• **Data for processing**

▶

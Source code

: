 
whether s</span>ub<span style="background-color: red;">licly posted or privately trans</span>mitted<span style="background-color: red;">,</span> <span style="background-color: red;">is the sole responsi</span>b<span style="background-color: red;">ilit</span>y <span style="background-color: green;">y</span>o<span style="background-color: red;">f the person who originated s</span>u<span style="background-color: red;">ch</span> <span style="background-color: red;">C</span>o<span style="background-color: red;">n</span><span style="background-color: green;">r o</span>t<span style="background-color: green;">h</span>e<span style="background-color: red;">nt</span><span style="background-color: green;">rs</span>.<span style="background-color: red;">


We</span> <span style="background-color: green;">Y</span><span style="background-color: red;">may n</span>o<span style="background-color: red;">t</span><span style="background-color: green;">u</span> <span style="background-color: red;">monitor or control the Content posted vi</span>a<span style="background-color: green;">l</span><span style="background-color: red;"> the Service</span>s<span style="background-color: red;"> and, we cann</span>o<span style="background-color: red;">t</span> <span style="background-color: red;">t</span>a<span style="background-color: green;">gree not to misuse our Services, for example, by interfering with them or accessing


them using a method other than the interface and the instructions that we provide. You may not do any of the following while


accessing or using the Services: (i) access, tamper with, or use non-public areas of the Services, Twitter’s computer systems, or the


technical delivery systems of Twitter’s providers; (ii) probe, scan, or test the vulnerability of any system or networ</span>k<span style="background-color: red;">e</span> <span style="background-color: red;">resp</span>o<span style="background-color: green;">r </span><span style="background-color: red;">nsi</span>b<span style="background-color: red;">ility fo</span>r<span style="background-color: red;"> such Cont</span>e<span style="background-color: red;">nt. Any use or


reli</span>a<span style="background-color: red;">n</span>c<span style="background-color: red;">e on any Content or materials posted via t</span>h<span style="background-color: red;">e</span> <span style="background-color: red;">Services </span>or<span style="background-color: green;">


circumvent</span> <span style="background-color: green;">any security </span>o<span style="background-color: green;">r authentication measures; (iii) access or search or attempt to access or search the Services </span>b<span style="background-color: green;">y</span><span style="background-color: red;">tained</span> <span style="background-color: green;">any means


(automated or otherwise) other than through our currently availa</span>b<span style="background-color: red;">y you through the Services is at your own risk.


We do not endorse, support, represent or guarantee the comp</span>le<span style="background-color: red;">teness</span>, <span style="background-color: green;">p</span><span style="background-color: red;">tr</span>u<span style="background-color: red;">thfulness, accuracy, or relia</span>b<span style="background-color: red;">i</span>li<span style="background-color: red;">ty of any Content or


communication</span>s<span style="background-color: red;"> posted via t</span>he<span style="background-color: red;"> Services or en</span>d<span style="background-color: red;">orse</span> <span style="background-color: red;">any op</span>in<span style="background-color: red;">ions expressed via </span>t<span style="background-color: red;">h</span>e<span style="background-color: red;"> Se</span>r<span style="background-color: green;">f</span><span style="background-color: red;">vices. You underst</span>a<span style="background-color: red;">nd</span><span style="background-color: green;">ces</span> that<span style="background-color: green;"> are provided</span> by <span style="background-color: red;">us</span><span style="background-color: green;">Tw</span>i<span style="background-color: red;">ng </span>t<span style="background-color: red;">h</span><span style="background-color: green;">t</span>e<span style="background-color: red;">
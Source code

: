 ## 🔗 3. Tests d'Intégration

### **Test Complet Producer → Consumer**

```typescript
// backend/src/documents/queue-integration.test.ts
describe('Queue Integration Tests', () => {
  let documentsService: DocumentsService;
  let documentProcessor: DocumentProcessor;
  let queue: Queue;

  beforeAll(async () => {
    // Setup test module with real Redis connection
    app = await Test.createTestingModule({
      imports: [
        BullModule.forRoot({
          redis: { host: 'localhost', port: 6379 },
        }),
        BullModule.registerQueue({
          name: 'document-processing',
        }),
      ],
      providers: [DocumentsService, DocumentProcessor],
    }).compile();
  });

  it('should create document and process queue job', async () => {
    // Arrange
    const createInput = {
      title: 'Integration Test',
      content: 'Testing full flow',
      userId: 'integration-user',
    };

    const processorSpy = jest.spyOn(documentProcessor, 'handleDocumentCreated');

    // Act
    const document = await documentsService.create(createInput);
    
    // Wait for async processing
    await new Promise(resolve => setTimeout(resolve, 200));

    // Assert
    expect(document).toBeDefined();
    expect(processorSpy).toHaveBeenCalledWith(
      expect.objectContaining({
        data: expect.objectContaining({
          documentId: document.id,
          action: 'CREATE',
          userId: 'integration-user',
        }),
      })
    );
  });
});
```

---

◀

• **Exercise directions**
Lines with "userId" in them are what the answer must contain; copy each from the records above.

• **Answer to this problem**
      userId: 'integration-user',
          userId: 'integration-user',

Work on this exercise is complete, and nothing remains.